#### Problem requirements:
The answer is every line in the data below that contains the word "with".

#### Material for this task:
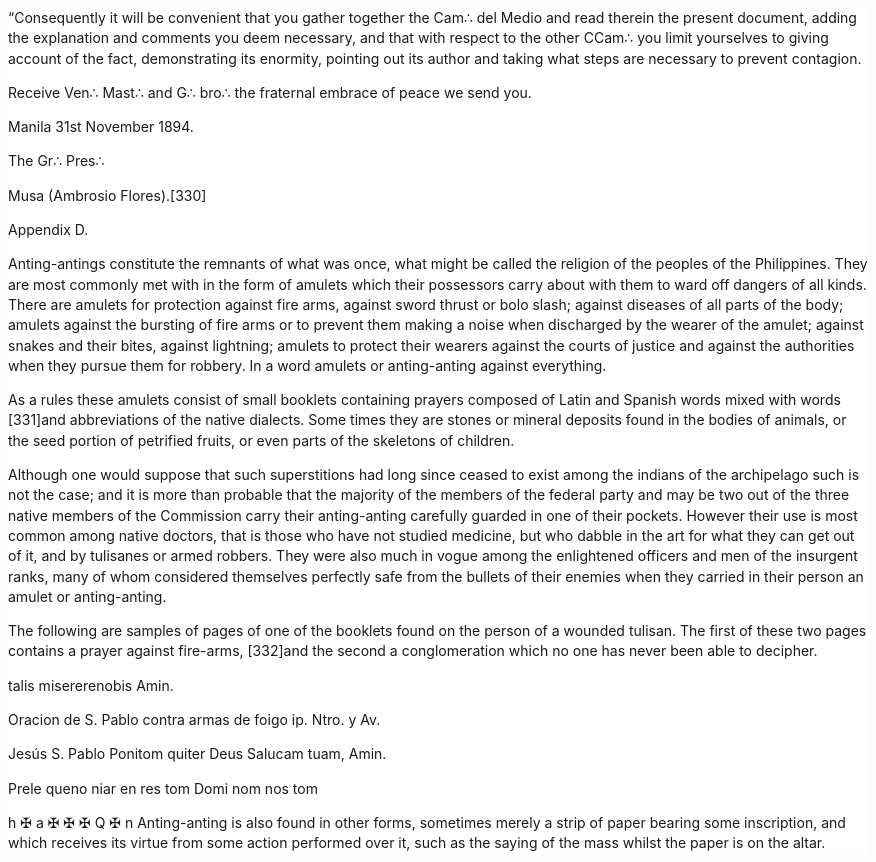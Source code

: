 “Consequently it will be convenient that you gather together the Cam∴ del Medio and read therein the present document, adding the explanation and comments you deem necessary, and that with respect to the other CCam∴ you limit yourselves to giving account of the fact, demonstrating its enormity, pointing out its author and taking what steps are necessary to prevent contagion.

Receive Ven∴ Mast∴ and G∴ bro∴ the fraternal embrace of peace we send you.

Manila 31st November 1894.

The Gr∴ Pres∴

Musa (Ambrosio Flores).[330]


Appendix D.

Anting-antings constitute the remnants of what was once, what might be called the religion of the peoples of the Philippines. They are most commonly met with in the form of amulets which their possessors carry about with them to ward off dangers of all kinds. There are amulets for protection against fire arms, against sword thrust or bolo slash; against diseases of all parts of the body; amulets against the bursting of fire arms or to prevent them making a noise when discharged by the wearer of the amulet; against snakes and their bites, against lightning; amulets to protect their wearers against the courts of justice and against the authorities when they pursue them for robbery. In a word amulets or anting-anting against everything.

As a rules these amulets consist of small booklets containing prayers composed of Latin and Spanish words mixed with words [331]and abbreviations of the native dialects. Some times they are stones or mineral deposits found in the bodies of animals, or the seed portion of petrified fruits, or even parts of the skeletons of children.

Although one would suppose that such superstitions had long since ceased to exist among the indians of the archipelago such is not the case; and it is more than probable that the majority of the members of the federal party and may be two out of the three native members of the Commission carry their anting-anting carefully guarded in one of their pockets. However their use is most common among native doctors, that is those who have not studied medicine, but who dabble in the art for what they can get out of it, and by tulisanes or armed robbers. They were also much in vogue among the enlightened officers and men of the insurgent ranks, many of whom considered themselves perfectly safe from the bullets of their enemies when they carried in their person an amulet or anting-anting.

The following are samples of pages of one of the booklets found on the person of a wounded tulisan. The first of these two pages contains a prayer against fire-arms, [332]and the second a conglomeration which no one has never been able to decipher.

talis misererenobis
Amin.

Oracion de S. Pablo contra armas de foigo ip. Ntro. y Av.

Jesús S. Pablo Ponitom quiter Deus Salucam tuam,
Amin.

Prele queno niar en res tom Domi nom nos tom

h	✠	a
✠	✠	✠
Q	✠	n
Anting-anting is also found in other forms, sometimes merely a strip of paper bearing some inscription, and which receives its virtue from some action performed over it, such as the saying of the mass whilst the paper is on the altar.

#### Solution:
: “Consequently it will be convenient that you gather together the Cam∴ del Medio and read therein the present document, adding the explanation and comments you deem necessary, and that with respect to the other CCam∴ you limit yourselves to giving account of the fact, demonstrating its enormity, pointing out its author and taking what steps are necessary to prevent contagion.
Anting-antings constitute the remnants of what was once, what might be called the religion of the peoples of the Philippines. They are most commonly met with in the form of amulets which their possessors carry about with them to ward off dangers of all kinds. There are amulets for protection against fire arms, against sword thrust or bolo slash; against diseases of all parts of the body; amulets against the bursting of fire arms or to prevent them making a noise when discharged by the wearer of the amulet; against snakes and their bites, against lightning; amulets to protect their wearers against the courts of justice and against the authorities when they pursue them for robbery. In a word amulets or anting-anting against everything.
As a rules these amulets consist of small booklets containing prayers composed of Latin and Spanish words mixed with words [331]and abbreviations of the native dialects. Some times they are stones or mineral deposits found in the bodies of animals, or the seed portion of petrified fruits, or even parts of the skeletons of children.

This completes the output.